» **Your instructions**: Every line of the material must be given again verbatim. Skip the images.

» **Data provided**:
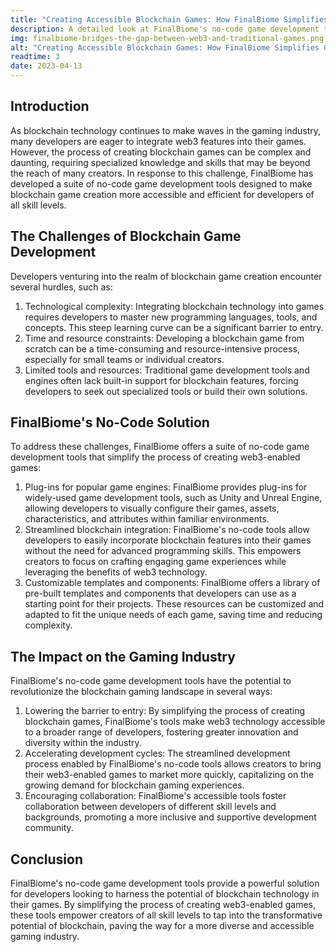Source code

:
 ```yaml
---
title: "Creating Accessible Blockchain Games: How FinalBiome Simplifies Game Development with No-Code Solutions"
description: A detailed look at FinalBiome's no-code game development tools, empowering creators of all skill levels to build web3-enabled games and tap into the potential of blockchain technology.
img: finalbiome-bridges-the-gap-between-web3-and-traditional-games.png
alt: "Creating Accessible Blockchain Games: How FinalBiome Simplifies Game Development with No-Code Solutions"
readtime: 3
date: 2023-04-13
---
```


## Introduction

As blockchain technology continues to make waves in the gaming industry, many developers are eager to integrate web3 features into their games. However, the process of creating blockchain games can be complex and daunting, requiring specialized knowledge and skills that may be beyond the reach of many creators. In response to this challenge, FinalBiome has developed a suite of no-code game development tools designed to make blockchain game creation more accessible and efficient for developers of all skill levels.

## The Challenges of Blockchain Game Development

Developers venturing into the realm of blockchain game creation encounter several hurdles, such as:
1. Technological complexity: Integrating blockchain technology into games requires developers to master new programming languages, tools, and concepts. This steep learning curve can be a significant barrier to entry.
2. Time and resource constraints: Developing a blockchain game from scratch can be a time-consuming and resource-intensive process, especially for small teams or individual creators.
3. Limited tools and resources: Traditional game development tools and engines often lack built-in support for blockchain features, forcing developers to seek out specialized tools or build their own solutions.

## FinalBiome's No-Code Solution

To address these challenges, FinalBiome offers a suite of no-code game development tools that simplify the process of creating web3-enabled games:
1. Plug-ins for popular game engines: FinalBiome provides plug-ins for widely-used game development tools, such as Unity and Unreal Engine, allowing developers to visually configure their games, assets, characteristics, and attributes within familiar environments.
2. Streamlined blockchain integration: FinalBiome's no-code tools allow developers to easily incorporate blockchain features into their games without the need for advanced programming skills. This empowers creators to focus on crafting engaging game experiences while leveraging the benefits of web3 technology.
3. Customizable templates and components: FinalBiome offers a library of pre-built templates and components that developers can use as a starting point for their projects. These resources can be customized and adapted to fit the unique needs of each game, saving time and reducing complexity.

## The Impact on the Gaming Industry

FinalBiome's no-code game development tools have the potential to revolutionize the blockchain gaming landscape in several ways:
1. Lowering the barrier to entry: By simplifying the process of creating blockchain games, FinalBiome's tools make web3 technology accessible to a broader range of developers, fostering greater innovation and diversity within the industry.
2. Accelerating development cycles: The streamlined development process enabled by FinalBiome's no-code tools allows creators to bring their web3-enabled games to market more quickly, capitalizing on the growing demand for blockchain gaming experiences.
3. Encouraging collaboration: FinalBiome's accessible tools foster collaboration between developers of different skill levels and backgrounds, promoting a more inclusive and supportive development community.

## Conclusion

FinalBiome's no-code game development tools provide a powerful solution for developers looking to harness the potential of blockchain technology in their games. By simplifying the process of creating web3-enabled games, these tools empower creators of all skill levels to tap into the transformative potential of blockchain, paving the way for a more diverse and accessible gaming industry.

» **Exercise output**:
Source code

:
 ```yaml
---
title: "Creating Accessible Blockchain Games: How FinalBiome Simplifies Game Development with No-Code Solutions"
description: A detailed look at FinalBiome's no-code game development tools, empowering creators of all skill levels to build web3-enabled games and tap into the potential of blockchain technology.
img: finalbiome-bridges-the-gap-between-web3-and-traditional-games.png
alt: "Creating Accessible Blockchain Games: How FinalBiome Simplifies Game Development with No-Code Solutions"
readtime: 3
date: 2023-04-13
---
```


## Introduction

As blockchain technology continues to make waves in the gaming industry, many developers are eager to integrate web3 features into their games. However, the process of creating blockchain games can be complex and daunting, requiring specialized knowledge and skills that may be beyond the reach of many creators. In response to this challenge, FinalBiome has developed a suite of no-code game development tools designed to make blockchain game creation more accessible and efficient for developers of all skill levels.

## The Challenges of Blockchain Game Development

Developers venturing into the realm of blockchain game creation encounter several hurdles, such as:
1. Technological complexity: Integrating blockchain technology into games requires developers to master new programming languages, tools, and concepts. This steep learning curve can be a significant barrier to entry.
2. Time and resource constraints: Developing a blockchain game from scratch can be a time-consuming and resource-intensive process, especially for small teams or individual creators.
3. Limited tools and resources: Traditional game development tools and engines often lack built-in support for blockchain features, forcing developers to seek out specialized tools or build their own solutions.

## FinalBiome's No-Code Solution

To address these challenges, FinalBiome offers a suite of no-code game development tools that simplify the process of creating web3-enabled games:
1. Plug-ins for popular game engines: FinalBiome provides plug-ins for widely-used game development tools, such as Unity and Unreal Engine, allowing developers to visually configure their games, assets, characteristics, and attributes within familiar environments.
2. Streamlined blockchain integration: FinalBiome's no-code tools allow developers to easily incorporate blockchain features into their games without the need for advanced programming skills. This empowers creators to focus on crafting engaging game experiences while leveraging the benefits of web3 technology.
3. Customizable templates and components: FinalBiome offers a library of pre-built templates and components that developers can use as a starting point for their projects. These resources can be customized and adapted to fit the unique needs of each game, saving time and reducing complexity.

## The Impact on the Gaming Industry

FinalBiome's no-code game development tools have the potential to revolutionize the blockchain gaming landscape in several ways:
1. Lowering the barrier to entry: By simplifying the process of creating blockchain games, FinalBiome's tools make web3 technology accessible to a broader range of developers, fostering greater innovation and diversity within the industry.
2. Accelerating development cycles: The streamlined development process enabled by FinalBiome's no-code tools allows creators to bring their web3-enabled games to market more quickly, capitalizing on the growing demand for blockchain gaming experiences.
3. Encouraging collaboration: FinalBiome's accessible tools foster collaboration between developers of different skill levels and backgrounds, promoting a more inclusive and supportive development community.

## Conclusion

FinalBiome's no-code game development tools provide a powerful solution for developers looking to harness the potential of blockchain technology in their games. By simplifying the process of creating web3-enabled games, these tools empower creators of all skill levels to tap into the transformative potential of blockchain, paving the way for a more diverse and accessible gaming industry.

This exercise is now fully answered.